Allianz Partners, which has a headcount exceeding 22,000, previously indicated that workforce numbers could be influenced by its AI-led transformation, pointing to the technology as a contributing factor to the reductions.
“Over the past six months, we have negotiated with our colleagues on the works councils,” Kunzmann said.
Worries over the effect of AI on jobs are mounting as substantial capital continues to flow into the sector.
Bloomberg Economics projects that 27% of employees in developed economies could face significant disruption from AI.
Ergo, the primary insurance arm of Munich Re, is targeting roughly 1,000 job losses in Germany, with AI expansion cited as a contributing driver, the report added.
The reductions at Allianz Partners mirror a wider trend among insurers across Europe adjusting their operations in light of growing AI use, with Kunzmann stating that staff affected by the changes would be treated fairly as the process unfolds.

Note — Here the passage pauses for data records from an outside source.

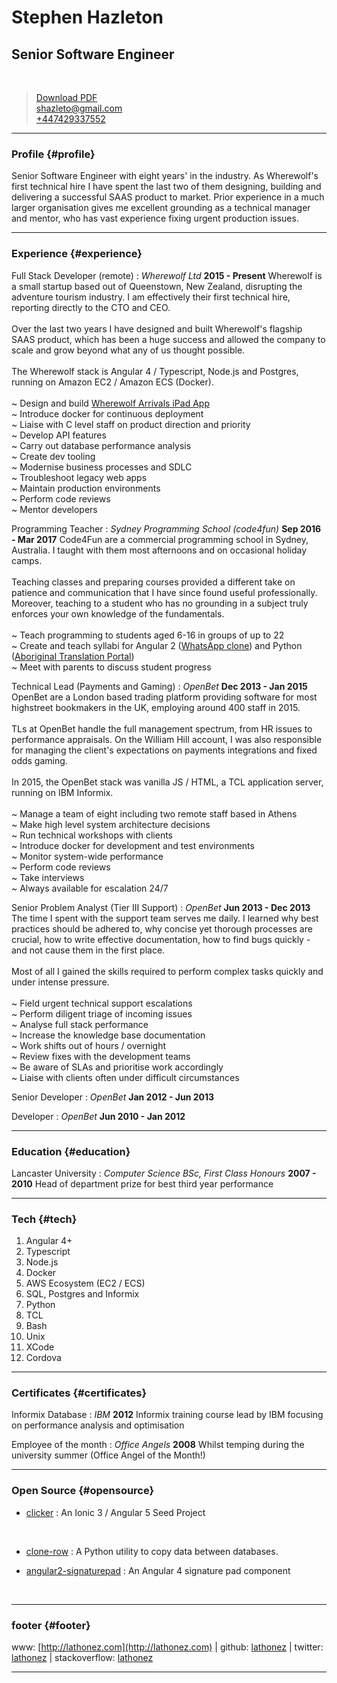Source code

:# Stephen Hazleton
## Senior Software Engineer
&nbsp;

> [Download PDF](cv.pdf)<br>
> [shazleto@gmail.com](mailto:shazleto@gmail.com)<br>
> [+447429337552](tel:+447429337552)

-----

### Profile {#profile}

Senior Software Engineer with eight years' in the industry. As Wherewolf's first technical hire I have spent the last two of them designing, building and delivering a successful SAAS product to market. Prior experience in a much larger organisation gives me excellent grounding as a technical manager and mentor, who has vast experience fixing urgent production issues.

------

### Experience {#experience}

Full Stack Developer (remote)
: *Wherewolf Ltd*
__2015 - Present__
Wherewolf is a small startup based out of Queenstown, New Zealand, disrupting the adventure tourism industry. I am effectively their first technical hire, reporting directly to the CTO and CEO.<br><br>
Over the last two years I have designed and built Wherewolf's flagship SAAS product, which has been a huge success and allowed the company to scale and grow beyond what any of us thought possible.<br><br>
The Wherewolf stack is Angular 4 / Typescript, Node.js and Postgres, running on Amazon EC2 / Amazon ECS (Docker).<br><br>
~ Design and build [Wherewolf Arrivals iPad App](https://itunes.apple.com/GB/app/id1229524816?mt=8)<br>
~ Introduce docker for continuous deployment<br>
~ Liaise with C level staff on product direction and priority<br>
~ Develop API features<br>
~ Carry out database performance analysis<br>
~ Create dev tooling<br>
~ Modernise business processes and SDLC<br>
~ Troubleshoot legacy web apps<br>
~ Maintain production environments<br>
~ Perform code reviews<br>
~ Mentor developers

Programming Teacher
: *Sydney Programming School (code4fun)*
__Sep 2016 - Mar 2017__
Code4Fun are a commercial programming school in Sydney, Australia. I taught with them most afternoons and on occasional holiday camps.<br><br>
Teaching classes and preparing courses provided a different take on patience and communication that I have since found useful professionally. Moreover, teaching to a student who has no grounding in a subject truly enforces your own knowledge of the fundamentals.<br><br>
~ Teach programming to students aged 6-16 in groups of up to 22<br>
~ Create and teach syllabi for Angular 2 ([WhatsApp clone](https://github.com/lathonez/powwow)) and Python ([Aboriginal Translation Portal](https://github.com/lathonez/wangka))<br>
~ Meet with parents to discuss student progress<br>

Technical Lead (Payments and Gaming)
: *OpenBet*
__Dec 2013 - Jan 2015__
OpenBet are a London based trading platform providing software for most highstreet bookmakers in the UK, employing around 400 staff in 2015.<br><br>
TLs at OpenBet handle the full management spectrum, from HR issues to performance appraisals. On the William Hill account, I was also responsible for managing the client's expectations on payments integrations and fixed odds gaming.<br><br>
In 2015, the OpenBet stack was vanilla JS / HTML, a TCL application server, running on IBM Informix.<br><br>
~ Manage a team of eight including two remote staff based in Athens<br>
~ Make high level system architecture decisions<br>
~ Run technical workshops with clients<br>
~ Introduce docker for development and test environments<br>
~ Monitor system-wide performance<br>
~ Perform code reviews<br>
~ Take interviews<br>
~ Always available for escalation 24/7

Senior Problem Analyst (Tier III Support)
: *OpenBet*
__Jun 2013 - Dec 2013__
The time I spent with the support team serves me daily. I learned why best practices should be adhered to, why concise yet thorough processes are crucial, how to write effective documentation, how to find bugs quickly - and not cause them in the first place.<br><br>
Most of all I gained the skills required to perform complex tasks quickly and under intense pressure.<br><br>
~ Field urgent technical support escalations<br>
~ Perform diligent triage of incoming issues<br>
~ Analyse full stack performance<br>
~ Increase the knowledge base documentation<br>
~ Work shifts out of hours / overnight<br>
~ Review fixes with the development teams<br>
~ Be aware of SLAs and prioritise work accordingly<br>
~ Liaise with clients often under difficult circumstances

Senior Developer
: *OpenBet*
__Jan 2012 - Jun 2013__

Developer
: *OpenBet*
 __Jun 2010 - Jan 2012__

------

### Education {#education}

Lancaster University
: *Computer Science BSc, First Class Honours*
__2007 - 2010__
Head of department prize for best third year performance

------

### Tech {#tech}

1. Angular 4+
2. Typescript
3. Node.js
4. Docker
5. AWS Ecosystem (EC2 / ECS)
6. SQL, Postgres and Informix
7. Python
8. TCL
9. Bash
10. Unix
11. XCode
12. Cordova


------

### Certificates {#certificates}

Informix Database
: *IBM*
__2012__
Informix training course lead by IBM focusing on performance analysis and optimisation

Employee of the month
: *Office Angels*
__2008__
Whilst temping during the university summer (Office Angel of the Month!)

------

### Open Source {#opensource}

* [clicker](https://github.com/lathonez/clicker)
   : An Ionic 3 / Angular 5 Seed Project
<br>   

* [clone-row](https://github.com/lathonez/clone-row)
   : A Python utility to copy data between databases.
   
* [angular2-signaturepad](https://www.npmjs.com/package/angular2-signaturepad)
   : An Angular 4 signature pad component
<br>   

------

### footer {#footer}

www: [http://lathonez.com](http://lathonez.com) | github: [lathonez](https://github.com/lathonez) | twitter: [lathonez](https://twitter.com/lathonez) | stackoverflow: [lathonez](https://stackoverflow.com/users/5083721/lathonez)

------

Its parent company, Allianz, separately reported in May that shareholders’ core net income reached €3.8bn ($4.34bn) in the first quarter of 2026, climbing from €2.6bn in the same period last year – a rise of 48.4%.
Stripping out the effect of the disposal of stakes in its Indian joint ventures along with other offsetting factors, core net income rose by 7%, a shift primarily attributed to stronger operating profit.